Yeah, so certain situations have caused me to act in ways that when I take a step back...blows my mind. But realization is freeing and the only way that I can change. It's also the reason that I love God, He loves me anyway.



12 comments:

Anonymous said...

That is so true, just two weeks ago I saw myself typing a message that I knew would cause world war three but I pressed enter and off it went to recipient. I excused my behavior to that he had started it and hurt me. To be honest thats no excuse and you know, my mama taught me better than that. I'm taking a new strategy of just letting go of the hurt. Let them go crazy on their own. Don't get caught up in that animosity. 2006 for me is a year for letting go.

feels good b n FREE said...

@kwazi....i hear you. even tho my mama taught me better too...sometiimes glimpes of the mess show up. I agree that 2006 needs to be a year of becoming better...behaving better...thinking better.
just better all together

redsneakz said...

Chan - thanks for your comments in my journal. Sometimes at work, I get the blurts too - like yesterday, I said that someone in my "boss chain" was "a nightmare."

hee hee

uniquepressure said...

lol
this made me laugh... why you aint let me finght that dude! i would have whipped his _ _ _ ! lol
i was mad eager to show you that though huh! lol
but i had to wait till it was good time... timing is everthing! lol

but NEWAY i needed a laugh since you just hung up on me!

cjb

Tha BossMack TopSoil said...

Funny as shit!

Friar Tuck said...

You are a better person than I am.

Just got in a fight with someone I know....and I am still angry. And I am not going to apologize, cause she is just a bully.

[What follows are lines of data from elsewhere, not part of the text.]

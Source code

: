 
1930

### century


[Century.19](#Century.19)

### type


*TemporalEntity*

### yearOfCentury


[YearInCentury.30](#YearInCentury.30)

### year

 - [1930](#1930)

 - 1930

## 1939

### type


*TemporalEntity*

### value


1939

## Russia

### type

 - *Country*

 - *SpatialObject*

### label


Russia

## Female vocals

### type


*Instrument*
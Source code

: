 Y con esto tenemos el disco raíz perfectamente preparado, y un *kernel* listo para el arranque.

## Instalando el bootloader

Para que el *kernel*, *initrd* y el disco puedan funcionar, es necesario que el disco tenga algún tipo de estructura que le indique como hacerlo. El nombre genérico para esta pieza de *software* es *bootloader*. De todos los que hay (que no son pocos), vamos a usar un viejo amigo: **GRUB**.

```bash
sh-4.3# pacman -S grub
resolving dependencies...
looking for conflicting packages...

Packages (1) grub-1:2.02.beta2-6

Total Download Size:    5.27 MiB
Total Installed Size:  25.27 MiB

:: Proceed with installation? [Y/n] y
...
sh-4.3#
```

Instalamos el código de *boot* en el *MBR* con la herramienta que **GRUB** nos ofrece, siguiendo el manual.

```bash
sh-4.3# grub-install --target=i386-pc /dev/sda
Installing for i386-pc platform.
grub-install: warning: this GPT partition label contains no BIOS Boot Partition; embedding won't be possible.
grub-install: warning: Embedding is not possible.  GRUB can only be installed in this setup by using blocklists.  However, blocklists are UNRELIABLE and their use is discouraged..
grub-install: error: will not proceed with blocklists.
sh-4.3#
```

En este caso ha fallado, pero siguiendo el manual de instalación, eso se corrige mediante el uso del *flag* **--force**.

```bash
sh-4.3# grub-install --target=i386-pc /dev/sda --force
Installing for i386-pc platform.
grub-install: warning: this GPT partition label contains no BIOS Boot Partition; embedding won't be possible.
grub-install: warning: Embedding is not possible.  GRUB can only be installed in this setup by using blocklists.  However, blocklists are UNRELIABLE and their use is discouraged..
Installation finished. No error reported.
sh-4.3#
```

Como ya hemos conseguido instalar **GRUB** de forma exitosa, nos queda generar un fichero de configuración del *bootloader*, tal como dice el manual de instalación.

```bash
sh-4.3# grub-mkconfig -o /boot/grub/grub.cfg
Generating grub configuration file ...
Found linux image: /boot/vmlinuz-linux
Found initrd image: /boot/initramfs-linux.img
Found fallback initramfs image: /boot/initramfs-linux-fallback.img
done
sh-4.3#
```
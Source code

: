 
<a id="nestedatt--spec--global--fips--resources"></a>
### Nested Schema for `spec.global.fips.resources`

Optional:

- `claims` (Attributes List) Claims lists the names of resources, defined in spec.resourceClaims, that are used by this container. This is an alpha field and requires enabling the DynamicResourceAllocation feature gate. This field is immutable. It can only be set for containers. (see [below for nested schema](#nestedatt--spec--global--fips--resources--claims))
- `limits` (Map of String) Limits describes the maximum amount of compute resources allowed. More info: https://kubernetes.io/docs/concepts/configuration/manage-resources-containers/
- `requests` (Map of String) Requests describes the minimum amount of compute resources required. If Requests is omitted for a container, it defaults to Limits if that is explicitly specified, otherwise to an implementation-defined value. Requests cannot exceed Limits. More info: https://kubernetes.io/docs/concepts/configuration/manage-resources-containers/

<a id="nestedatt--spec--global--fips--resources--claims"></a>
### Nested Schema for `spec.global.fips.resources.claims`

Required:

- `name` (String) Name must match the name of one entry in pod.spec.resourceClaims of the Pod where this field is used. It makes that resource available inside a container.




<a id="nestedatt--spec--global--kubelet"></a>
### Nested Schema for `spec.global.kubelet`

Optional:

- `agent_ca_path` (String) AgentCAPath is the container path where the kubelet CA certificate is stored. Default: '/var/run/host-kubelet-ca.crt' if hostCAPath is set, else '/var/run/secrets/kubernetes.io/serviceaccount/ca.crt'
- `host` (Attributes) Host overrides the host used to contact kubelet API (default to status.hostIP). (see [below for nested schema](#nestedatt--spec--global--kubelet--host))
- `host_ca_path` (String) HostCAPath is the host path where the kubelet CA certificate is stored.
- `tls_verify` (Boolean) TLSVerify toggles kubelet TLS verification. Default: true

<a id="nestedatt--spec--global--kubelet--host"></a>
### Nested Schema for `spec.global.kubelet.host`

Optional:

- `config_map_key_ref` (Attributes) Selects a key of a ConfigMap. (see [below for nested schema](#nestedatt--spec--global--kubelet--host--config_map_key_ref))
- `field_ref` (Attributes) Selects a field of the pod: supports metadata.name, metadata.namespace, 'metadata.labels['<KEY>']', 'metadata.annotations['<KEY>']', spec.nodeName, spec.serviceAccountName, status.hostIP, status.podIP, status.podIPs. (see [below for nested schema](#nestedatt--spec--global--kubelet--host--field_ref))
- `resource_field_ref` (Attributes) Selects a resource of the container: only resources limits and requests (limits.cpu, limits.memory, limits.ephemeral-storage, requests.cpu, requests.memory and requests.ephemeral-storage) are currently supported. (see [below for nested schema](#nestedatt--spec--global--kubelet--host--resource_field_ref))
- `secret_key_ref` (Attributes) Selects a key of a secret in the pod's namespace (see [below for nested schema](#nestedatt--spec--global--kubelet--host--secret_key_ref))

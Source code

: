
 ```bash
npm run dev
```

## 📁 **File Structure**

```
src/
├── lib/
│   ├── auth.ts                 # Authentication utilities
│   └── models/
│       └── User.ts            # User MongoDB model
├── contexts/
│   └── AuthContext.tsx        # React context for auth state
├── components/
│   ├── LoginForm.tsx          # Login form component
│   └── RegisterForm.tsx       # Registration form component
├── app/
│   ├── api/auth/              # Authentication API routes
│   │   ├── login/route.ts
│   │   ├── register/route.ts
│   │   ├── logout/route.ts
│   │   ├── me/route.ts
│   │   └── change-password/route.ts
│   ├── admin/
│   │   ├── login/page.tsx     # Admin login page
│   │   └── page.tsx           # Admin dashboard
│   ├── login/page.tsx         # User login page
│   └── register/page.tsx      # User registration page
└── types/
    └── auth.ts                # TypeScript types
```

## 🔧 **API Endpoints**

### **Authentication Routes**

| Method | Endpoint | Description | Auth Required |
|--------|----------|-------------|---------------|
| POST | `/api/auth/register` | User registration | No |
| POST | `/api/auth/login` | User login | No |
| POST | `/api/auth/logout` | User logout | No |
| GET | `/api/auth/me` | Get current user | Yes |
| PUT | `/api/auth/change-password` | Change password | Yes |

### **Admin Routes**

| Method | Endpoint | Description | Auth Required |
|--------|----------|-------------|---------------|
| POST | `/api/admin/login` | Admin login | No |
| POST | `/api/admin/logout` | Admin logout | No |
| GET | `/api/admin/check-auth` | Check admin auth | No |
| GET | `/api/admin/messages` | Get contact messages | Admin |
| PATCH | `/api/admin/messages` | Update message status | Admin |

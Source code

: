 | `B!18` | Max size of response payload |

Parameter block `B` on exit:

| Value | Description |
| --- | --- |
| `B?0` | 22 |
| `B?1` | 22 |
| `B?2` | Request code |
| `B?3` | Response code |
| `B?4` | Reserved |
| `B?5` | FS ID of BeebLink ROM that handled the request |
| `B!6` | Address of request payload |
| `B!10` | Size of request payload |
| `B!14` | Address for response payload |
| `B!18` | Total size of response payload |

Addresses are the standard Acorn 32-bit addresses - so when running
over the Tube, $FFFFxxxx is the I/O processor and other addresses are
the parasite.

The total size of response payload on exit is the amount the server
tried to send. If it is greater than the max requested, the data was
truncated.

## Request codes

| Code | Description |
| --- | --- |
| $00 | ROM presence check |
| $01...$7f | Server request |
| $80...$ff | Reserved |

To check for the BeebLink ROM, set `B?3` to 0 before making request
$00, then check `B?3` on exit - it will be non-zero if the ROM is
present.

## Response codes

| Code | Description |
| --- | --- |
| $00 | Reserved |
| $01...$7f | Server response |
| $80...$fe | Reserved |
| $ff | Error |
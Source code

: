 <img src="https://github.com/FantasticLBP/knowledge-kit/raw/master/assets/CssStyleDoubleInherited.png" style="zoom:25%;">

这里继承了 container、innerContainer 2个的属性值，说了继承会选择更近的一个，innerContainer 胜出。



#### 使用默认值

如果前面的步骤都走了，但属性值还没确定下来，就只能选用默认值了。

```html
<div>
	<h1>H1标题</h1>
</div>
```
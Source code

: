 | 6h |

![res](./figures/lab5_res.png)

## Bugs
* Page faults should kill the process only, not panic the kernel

On the other hand, I think there is something seriously wrong with me.

I just try and try and try and I am never enough for anyone to be friends with or like or whatever.

How depressing.

Casey said...

You are right about that.. God loves you no matter what and He will always stand by your side as long as you are following His will.

You have got me thinkin'... I often tell people things and then when I get to thinkin' about it, I wonder why in the world I did.

It is weird..
Have a great Weekend..

African girl, American world said...

gurl!! join the club. I'm sweet as pie but if you cross me IT'S ON!

What makes me angier is when I get mad like mad for real, my whole body shakes and stuff. That annoys me cause I like to be gentle.

Thank heavens your ex mother-in-law is out your life!

Charles X said...

ooooh i like you! i like this blog! see... i probably woulda fucked the bitch's shit up... i have a story where i went black & postal! i dont even know if i can post it. LOL! and them text messages.....hell no. you did the right thing! beat his ass! LOL naw im playin

brooklyn babe said...

I think I know that chick to whom blog ur referring....lol
yes we all have "buttons" that can be activated when pushed.... but we seem to forget, its us who actually "push" that button.
Even if it feel the other person did, thing is recognizing when someone is tryng to "trick" into pushing ur own button...
deep.
Peace sis

feels good b n FREE said...

@redsneakz...hey glad we hooked up. thanx 4 shouting me out on ur page too!

@latin...babygirl, indeed this will be a unique year...make it the best!

@unique...me hanging up on you is always a sign of love and endearment...always rememeber that...click!

@bossmack..lol...glad u got a kick out of it


@tam...thanks for commenting...i luv ur comments!

feels good b n FREE said...

@clint...there is nothing wrong with you! you r so sweet..i imagine if someone pushed you to the point of confrontation they musta really deserved it.

@casey...it is strange when we act out of character huh? I guess it's humanity...frailty

@mwabi...whew! i'm glad i'm free of her too!

@charles..lol...you r too funny.

@brooklyn...yes ma'am i was referring to your blog..but since i didn't know how to link to you, i left that detail out. thanx for the encouraging words...i'll keep them in mind, and be on my best behavior.